━━━━━ PROVIDED DATA ━━━━━
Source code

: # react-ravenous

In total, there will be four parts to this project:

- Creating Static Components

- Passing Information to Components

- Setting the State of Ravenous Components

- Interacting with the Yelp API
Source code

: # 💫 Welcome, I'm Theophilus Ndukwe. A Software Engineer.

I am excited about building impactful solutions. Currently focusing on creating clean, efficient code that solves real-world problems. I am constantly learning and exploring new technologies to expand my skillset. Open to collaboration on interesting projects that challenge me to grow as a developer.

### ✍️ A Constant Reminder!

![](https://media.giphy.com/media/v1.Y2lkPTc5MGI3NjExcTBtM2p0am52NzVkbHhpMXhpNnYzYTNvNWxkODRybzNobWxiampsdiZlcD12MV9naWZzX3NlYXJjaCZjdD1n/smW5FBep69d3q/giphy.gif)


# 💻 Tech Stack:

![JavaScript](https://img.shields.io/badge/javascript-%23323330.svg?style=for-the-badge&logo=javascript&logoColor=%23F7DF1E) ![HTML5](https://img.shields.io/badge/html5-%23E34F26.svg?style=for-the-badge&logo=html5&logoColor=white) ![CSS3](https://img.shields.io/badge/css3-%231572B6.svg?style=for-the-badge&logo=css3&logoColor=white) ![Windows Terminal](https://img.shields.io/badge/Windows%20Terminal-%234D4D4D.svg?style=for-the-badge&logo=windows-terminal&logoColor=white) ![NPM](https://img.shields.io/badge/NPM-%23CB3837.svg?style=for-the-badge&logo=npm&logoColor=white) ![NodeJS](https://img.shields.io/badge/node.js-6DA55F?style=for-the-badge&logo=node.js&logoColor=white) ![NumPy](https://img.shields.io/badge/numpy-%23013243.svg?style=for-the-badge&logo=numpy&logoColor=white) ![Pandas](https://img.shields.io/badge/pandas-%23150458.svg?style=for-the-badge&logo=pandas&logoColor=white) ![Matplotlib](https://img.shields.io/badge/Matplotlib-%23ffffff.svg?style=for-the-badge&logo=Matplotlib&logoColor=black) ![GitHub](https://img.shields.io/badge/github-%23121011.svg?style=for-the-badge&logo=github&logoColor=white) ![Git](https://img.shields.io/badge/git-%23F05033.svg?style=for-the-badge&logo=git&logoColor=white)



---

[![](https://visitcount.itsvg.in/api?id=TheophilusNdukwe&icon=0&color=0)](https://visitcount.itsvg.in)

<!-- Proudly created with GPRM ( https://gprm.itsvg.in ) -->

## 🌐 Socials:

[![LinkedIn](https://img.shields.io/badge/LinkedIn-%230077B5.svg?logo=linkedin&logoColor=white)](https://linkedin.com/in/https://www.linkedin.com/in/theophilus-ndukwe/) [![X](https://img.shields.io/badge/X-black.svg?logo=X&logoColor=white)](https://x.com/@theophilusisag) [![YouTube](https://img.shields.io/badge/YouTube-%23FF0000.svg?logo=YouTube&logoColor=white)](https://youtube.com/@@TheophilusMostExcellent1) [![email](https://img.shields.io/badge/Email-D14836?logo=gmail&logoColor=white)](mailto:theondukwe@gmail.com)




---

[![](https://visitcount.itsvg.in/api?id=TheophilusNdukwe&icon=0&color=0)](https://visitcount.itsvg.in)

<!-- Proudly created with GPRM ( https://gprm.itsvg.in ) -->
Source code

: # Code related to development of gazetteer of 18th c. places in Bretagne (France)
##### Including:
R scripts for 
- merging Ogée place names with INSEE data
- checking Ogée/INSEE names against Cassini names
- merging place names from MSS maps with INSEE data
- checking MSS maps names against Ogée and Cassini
━━━━━
━━━━━ PROVIDED DATA ━━━━━
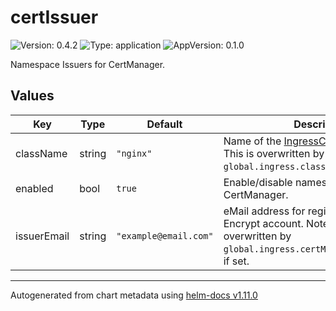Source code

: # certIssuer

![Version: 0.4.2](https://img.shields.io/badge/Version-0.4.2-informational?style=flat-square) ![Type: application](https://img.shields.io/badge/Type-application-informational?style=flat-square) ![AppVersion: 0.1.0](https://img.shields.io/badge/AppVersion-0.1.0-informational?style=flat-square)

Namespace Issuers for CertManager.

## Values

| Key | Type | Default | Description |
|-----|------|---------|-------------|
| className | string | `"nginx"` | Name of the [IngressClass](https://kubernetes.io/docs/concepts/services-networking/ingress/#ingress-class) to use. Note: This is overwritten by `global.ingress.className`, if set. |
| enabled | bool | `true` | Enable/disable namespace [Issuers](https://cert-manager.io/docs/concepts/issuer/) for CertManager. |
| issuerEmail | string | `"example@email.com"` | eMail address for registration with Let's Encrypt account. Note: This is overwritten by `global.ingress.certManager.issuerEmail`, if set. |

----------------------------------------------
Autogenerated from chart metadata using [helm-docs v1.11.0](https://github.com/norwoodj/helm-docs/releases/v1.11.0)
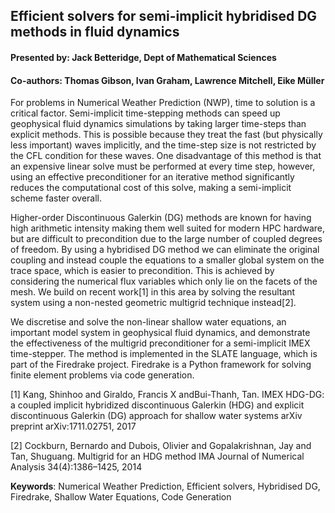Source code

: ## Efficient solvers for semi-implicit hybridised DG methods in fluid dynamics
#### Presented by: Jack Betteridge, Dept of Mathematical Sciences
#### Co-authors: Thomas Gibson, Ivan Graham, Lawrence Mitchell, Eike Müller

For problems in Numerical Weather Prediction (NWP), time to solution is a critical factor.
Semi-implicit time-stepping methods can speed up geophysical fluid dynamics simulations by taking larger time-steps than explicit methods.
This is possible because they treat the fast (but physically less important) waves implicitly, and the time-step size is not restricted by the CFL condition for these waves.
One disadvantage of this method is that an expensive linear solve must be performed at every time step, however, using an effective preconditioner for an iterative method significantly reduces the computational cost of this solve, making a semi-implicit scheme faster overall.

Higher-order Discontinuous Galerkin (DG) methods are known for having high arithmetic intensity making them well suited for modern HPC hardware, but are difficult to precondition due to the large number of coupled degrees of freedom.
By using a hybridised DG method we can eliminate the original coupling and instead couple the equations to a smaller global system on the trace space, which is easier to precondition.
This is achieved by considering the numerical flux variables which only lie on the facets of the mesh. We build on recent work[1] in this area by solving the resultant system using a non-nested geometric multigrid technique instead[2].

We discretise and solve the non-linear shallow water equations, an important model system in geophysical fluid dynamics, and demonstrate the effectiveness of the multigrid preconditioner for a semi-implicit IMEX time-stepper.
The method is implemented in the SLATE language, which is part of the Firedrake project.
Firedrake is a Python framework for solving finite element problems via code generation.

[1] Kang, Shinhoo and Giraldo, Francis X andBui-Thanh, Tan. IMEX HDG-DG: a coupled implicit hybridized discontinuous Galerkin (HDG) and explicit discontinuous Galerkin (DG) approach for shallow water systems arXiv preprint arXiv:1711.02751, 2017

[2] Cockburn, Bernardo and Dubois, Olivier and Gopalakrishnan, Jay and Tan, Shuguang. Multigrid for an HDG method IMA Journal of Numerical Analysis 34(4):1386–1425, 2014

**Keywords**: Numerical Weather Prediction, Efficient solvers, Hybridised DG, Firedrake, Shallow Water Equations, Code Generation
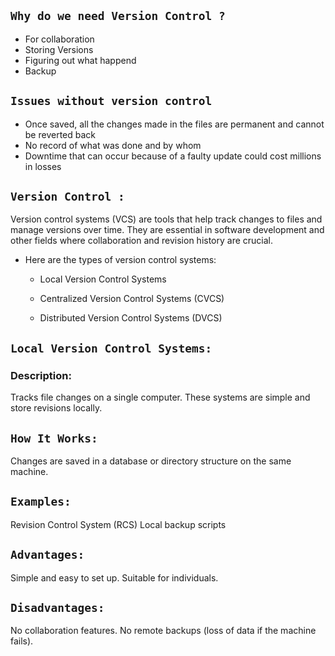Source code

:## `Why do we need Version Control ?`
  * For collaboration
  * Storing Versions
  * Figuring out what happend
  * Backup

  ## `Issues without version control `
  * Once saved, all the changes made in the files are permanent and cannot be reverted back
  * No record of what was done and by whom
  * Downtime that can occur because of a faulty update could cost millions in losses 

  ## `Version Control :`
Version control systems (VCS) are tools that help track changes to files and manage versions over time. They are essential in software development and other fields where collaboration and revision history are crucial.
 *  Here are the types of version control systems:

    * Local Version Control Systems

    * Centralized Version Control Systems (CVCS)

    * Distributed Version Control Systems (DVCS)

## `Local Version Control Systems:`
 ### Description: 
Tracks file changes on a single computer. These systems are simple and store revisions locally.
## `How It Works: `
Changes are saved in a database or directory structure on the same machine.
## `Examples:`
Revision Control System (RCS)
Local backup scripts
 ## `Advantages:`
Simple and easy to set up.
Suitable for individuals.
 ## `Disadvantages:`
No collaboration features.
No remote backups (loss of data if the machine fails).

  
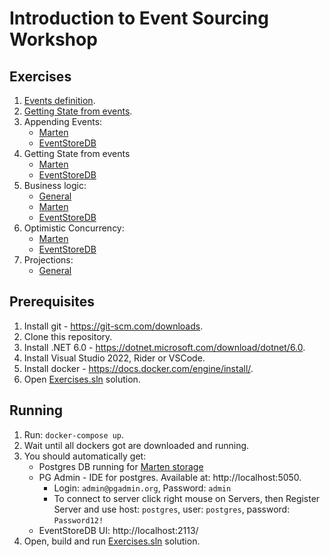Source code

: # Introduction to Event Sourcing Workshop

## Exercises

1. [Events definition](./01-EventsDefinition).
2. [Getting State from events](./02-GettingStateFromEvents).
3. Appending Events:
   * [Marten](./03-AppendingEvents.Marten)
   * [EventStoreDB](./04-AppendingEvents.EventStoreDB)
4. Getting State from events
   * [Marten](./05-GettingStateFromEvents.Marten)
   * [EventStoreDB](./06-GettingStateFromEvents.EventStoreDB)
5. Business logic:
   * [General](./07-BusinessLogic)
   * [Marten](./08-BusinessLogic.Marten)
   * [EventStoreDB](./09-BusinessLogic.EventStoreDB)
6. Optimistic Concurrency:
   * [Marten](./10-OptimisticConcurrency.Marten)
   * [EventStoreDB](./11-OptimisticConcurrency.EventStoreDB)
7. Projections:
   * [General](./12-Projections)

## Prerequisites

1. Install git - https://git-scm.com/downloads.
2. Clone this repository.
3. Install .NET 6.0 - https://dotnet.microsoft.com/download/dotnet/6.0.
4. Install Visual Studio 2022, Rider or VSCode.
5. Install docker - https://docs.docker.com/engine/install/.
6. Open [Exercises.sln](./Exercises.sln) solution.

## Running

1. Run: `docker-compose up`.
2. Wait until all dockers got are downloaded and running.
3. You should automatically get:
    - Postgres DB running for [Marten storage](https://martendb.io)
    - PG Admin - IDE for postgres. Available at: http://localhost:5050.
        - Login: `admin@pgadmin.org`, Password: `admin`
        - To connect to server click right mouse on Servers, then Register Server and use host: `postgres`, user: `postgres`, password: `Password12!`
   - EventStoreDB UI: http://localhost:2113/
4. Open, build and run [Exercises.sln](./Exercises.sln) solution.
━━━━━
**TASK STATEMENT:**
Check the records above line by line and tally those holding the string "saved". Answer with the number only.

**SOLUTION TO THIS EXERCISE:**
2